- **Material provided**
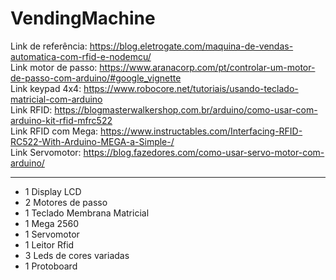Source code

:# VendingMachine

Link de referência: https://blog.eletrogate.com/maquina-de-vendas-automatica-com-rfid-e-nodemcu/ <br>
Link motor de passo: https://www.aranacorp.com/pt/controlar-um-motor-de-passo-com-arduino/#google_vignette <br>
Link keypad 4x4: https://www.robocore.net/tutoriais/usando-teclado-matricial-com-arduino <br>
Link RFID: https://blogmasterwalkershop.com.br/arduino/como-usar-com-arduino-kit-rfid-mfrc522<br>
Link RFID com Mega: https://www.instructables.com/Interfacing-RFID-RC522-With-Arduino-MEGA-a-Simple-/<br>
Link Servomotor: https://blog.fazedores.com/como-usar-servo-motor-com-arduino/<br>

<hr>

- 1 Display LCD
- 2 Motores de passo
- 1 Teclado Membrana Matricial
- 1 Mega 2560
- 1 Servomotor
- 1 Leitor Rfid
- 3 Leds de cores variadas
- 1 Protoboard
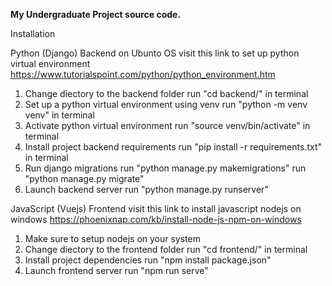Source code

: **My Undergraduate Project source code.**

Installation

Python (Django) Backend on Ubunto OS
visit this link to set up python virtual environment https://www.tutorialspoint.com/python/python_environment.htm
1.  Change diectory to the backend folder
    run "cd backend/" in terminal
2.  Set up a python virtual environment using venv
    run "python -m venv venv" in terminal
3.  Activate python virtual environment
    run "source venv/bin/activate" in terminal
4.  Install project backend requirements
    run "pip install -r requirements.txt" in terminal
5.  Run django migrations
    run "python manage.py makemigrations"
    run "python manage.py migrate"
6.  Launch backend server
    run "python manage.py runserver"

JavaScript (Vuejs) Frontend
visit this link to install javascript nodejs on windows https://phoenixnap.com/kb/install-node-js-npm-on-windows
1.  Make sure to setup nodejs on your system
2.  Change diectory to the frontend folder
    run "cd frontend/" in terminal
3.  Install project dependencies
    run "npm install package.json"
4.  Launch frontend server
    run "npm run serve"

- **Brief**
Return every entry of the data above verbatim, with no images included.

- **Solution for this exercise**
Source code

:# VendingMachine

Link de referência: https://blog.eletrogate.com/maquina-de-vendas-automatica-com-rfid-e-nodemcu/ <br>
Link motor de passo: https://www.aranacorp.com/pt/controlar-um-motor-de-passo-com-arduino/#google_vignette <br>
Link keypad 4x4: https://www.robocore.net/tutoriais/usando-teclado-matricial-com-arduino <br>
Link RFID: https://blogmasterwalkershop.com.br/arduino/como-usar-com-arduino-kit-rfid-mfrc522<br>
Link RFID com Mega: https://www.instructables.com/Interfacing-RFID-RC522-With-Arduino-MEGA-a-Simple-/<br>
Link Servomotor: https://blog.fazedores.com/como-usar-servo-motor-com-arduino/<br>

<hr>

- 1 Display LCD
- 2 Motores de passo
- 1 Teclado Membrana Matricial
- 1 Mega 2560
- 1 Servomotor
- 1 Leitor Rfid
- 3 Leds de cores variadas
- 1 Protoboard
Source code

: **My Undergraduate Project source code.**

Installation

Python (Django) Backend on Ubunto OS
visit this link to set up python virtual environment https://www.tutorialspoint.com/python/python_environment.htm
1.  Change diectory to the backend folder
    run "cd backend/" in terminal
2.  Set up a python virtual environment using venv
    run "python -m venv venv" in terminal
3.  Activate python virtual environment
    run "source venv/bin/activate" in terminal
4.  Install project backend requirements
    run "pip install -r requirements.txt" in terminal
5.  Run django migrations
    run "python manage.py makemigrations"
    run "python manage.py migrate"
6.  Launch backend server
    run "python manage.py runserver"

JavaScript (Vuejs) Frontend
visit this link to install javascript nodejs on windows https://phoenixnap.com/kb/install-node-js-npm-on-windows
1.  Make sure to setup nodejs on your system
2.  Change diectory to the frontend folder
    run "cd frontend/" in terminal
3.  Install project dependencies
    run "npm install package.json"
4.  Launch frontend server
    run "npm run serve"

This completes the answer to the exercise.